Contrary to the defendant's contention, we find that the hearsay statements of the government informant contained in the affidavits, including significant information concerning the defendant's modus operandi, see Illinois v. Gates, 462 U.S. 213, 103 S. Ct. 2317, 2326, 76 L. Ed. 2d 527 (1983), were amply corroborated through independent investigation. Most importantly, the informant told DEA agents that he overheard the defendant agreeing to deliver a quantity of cocaine (perhaps referred to by a recognized nickname in the drug underworld) from his residence in Arlington to the Hampton Toll Plaza around noon on December 14, 1982. On that date, affiants observed the defendant enter his car parked at his residence in Arlington carrying a brown paper package and drive to the Hampton Toll Plaza, arriving there shortly before noon. This type of independent corroboration of information, relayed by the informant in detail and stating the basis for his knowledge, together with the assertions of affiants that the informant had proved reliable in the past, were sufficient to support a finding of probable cause. See Aguilar v. Texas, 378 U.S. 108, 114, 12 L. Ed. 2d 723, 84 S. Ct. 1509 (1964); Jones v. United States, 362 U.S. 257, 271, 4 L. Ed. 2d 697, 80 S. Ct. 725 (1960); United States v. Sclamo, 578 F.2d 888, 890 (1st Cir. 1978).
Finally, the defendant contends that his sentence, although within the limits set by the Drug Control Act, was unconstitutionally excessive. The role of a court reviewing a sentence determination is narrowly circumscribed. The reviewing court may overturn a sentence only when it exceeds the statutory limit, see United States v. Fontanez, 628 F.2d 687, 691 (1st Cir. 1980), cert. denied, 450 U.S. 935, 67 L. Ed. 2d 371, 101 S. Ct. 1401 (1981), or is so disproportionate to the offense for which it was imposed that it constitutes cruel and unusual punishment, see Solem v. Helm, 463 U.S. 277, 103 S. Ct. 3001, 3009, 77 L. Ed. 2d 637 (1983). We find that the defendant's sentence neither exceeds the statutory limit, see 21 U.S.C. § 841(b)(1)(A) (1982), nor constitutes cruel and unusual punishment.
* Of the Seventh Circuit, sitting by designation.

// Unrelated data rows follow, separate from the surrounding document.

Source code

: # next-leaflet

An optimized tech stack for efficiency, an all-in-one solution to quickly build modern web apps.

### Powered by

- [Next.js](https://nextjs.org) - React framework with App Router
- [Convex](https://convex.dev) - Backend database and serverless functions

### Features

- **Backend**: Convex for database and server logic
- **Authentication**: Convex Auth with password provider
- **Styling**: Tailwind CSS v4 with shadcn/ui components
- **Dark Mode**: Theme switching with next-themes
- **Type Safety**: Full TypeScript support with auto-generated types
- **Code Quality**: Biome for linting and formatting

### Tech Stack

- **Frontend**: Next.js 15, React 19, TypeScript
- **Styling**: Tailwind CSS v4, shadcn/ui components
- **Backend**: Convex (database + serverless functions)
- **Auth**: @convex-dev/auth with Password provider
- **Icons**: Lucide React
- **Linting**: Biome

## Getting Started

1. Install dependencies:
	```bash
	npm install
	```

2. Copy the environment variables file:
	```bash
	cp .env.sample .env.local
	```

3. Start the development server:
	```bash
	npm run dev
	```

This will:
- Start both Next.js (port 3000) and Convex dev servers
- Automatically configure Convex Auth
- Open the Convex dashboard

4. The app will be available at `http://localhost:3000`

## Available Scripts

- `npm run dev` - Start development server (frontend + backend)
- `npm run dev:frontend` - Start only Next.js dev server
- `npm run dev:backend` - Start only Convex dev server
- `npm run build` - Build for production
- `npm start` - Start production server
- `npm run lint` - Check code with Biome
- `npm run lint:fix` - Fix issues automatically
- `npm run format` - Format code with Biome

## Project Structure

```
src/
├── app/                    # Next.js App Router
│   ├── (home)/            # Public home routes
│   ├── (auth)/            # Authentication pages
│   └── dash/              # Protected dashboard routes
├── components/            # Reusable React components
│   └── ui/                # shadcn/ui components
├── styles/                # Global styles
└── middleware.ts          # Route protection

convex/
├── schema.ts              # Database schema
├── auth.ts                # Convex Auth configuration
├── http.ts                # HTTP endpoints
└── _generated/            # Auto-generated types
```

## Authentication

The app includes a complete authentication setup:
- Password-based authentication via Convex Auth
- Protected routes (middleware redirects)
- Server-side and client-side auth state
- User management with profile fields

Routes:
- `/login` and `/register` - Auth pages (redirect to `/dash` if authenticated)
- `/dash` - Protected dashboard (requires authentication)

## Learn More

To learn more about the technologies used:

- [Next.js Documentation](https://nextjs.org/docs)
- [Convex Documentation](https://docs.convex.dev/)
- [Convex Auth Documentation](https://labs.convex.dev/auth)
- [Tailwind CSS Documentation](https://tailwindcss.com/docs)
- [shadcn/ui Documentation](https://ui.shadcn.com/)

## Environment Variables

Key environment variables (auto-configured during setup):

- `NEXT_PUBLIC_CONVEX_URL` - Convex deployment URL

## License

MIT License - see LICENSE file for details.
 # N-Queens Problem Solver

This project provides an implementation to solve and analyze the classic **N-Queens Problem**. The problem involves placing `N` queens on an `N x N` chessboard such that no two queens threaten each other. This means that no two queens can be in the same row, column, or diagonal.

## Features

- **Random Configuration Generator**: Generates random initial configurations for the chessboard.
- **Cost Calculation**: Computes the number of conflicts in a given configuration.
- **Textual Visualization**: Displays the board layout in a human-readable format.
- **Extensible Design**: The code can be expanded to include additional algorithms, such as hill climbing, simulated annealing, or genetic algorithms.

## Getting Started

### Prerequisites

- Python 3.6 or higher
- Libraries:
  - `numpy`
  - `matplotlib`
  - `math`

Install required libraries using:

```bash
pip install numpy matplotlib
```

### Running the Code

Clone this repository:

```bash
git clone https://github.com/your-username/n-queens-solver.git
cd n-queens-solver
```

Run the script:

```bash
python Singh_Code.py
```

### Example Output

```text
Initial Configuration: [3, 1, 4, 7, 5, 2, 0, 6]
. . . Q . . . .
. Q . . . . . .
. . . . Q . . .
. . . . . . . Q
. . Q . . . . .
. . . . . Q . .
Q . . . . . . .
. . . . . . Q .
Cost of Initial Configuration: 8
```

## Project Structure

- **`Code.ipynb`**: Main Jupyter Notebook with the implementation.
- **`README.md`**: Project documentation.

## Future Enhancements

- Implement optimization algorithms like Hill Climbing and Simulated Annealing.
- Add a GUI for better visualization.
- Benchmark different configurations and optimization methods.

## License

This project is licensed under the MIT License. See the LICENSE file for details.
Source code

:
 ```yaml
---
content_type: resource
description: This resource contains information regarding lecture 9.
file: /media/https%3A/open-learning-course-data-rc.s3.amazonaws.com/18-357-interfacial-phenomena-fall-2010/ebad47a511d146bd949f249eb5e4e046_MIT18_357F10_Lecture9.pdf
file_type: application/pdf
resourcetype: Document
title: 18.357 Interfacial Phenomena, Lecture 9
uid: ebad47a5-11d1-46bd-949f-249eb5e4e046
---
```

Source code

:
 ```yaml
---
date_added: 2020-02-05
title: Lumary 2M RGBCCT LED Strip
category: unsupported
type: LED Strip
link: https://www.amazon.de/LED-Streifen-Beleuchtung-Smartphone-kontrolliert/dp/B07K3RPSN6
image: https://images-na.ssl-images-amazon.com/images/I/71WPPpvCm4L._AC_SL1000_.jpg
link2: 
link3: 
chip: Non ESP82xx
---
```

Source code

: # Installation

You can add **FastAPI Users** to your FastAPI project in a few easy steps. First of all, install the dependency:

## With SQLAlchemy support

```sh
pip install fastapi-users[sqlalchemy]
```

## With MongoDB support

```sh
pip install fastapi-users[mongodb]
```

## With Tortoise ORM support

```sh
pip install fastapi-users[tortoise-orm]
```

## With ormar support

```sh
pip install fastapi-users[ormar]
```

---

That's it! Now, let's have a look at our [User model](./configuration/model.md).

1. Eight circuits have addressed some form of a cocaine isomer defense claim. See United States v. Ross, 719 F.2d 615, 617-618 (2d Cir. 1983); United States v. Kolenda, 697 F.2d 149, 149-50 (6th Cir. 1983); United States v. Fince, 670 F.2d 1356, 1357-58 (4th Cir.), cert. denied, 456 U.S. 982, 72 L. Ed. 2d 860, 102 S. Ct. 2254 (1982); United States v. Posey, 647 F.2d 1048, 1050-51 (10th Cir. 1981); United States v. Luschen, 614 F.2d 1164, 1168-70 (8th Cir.), cert. denied, 446 U.S. 939, 100 S. Ct. 2161, 64 L. Ed. 2d 793 (1980); United States v. Bockius, 564 F.2d 1193, 1194-95 (5th Cir. 1977); United States v. Hall, 552 F.2d 273, 274-76 (9th Cir. 1977); United States v. Orzechowski, 547 F.2d 978, 980-83 (7th Cir. 1976), cert. denied, 431 U.S. 906, 52 L. Ed. 2d 391, 97 S. Ct. 1701 (1977). See also United States v. Haro-Espinosa, 619 F.2d 789, 795 (9th Cir. 1979); United States v. Rosado-Fernandez, 614 F.2d 50, 53-54 (5th Cir. 1980); United States v. Ortiz, 610 F.2d 280, 281-82 (5th Cir.), cert. denied, 445 U.S. 930, 63 L. Ed. 2d 764, 100 S. Ct. 1320 (1980); United States v. Umentum, 547 F.2d 987, 992-93 (7th Cir. 1976), cert. denied, 430 U.S. 983, 52 L. Ed. 2d 376, 97 S. Ct. 1677 (1977). Only the Second Circuit, however, has overturned a conviction on the basis of the defense. United States v. Ross, supra, slip op. at 6950.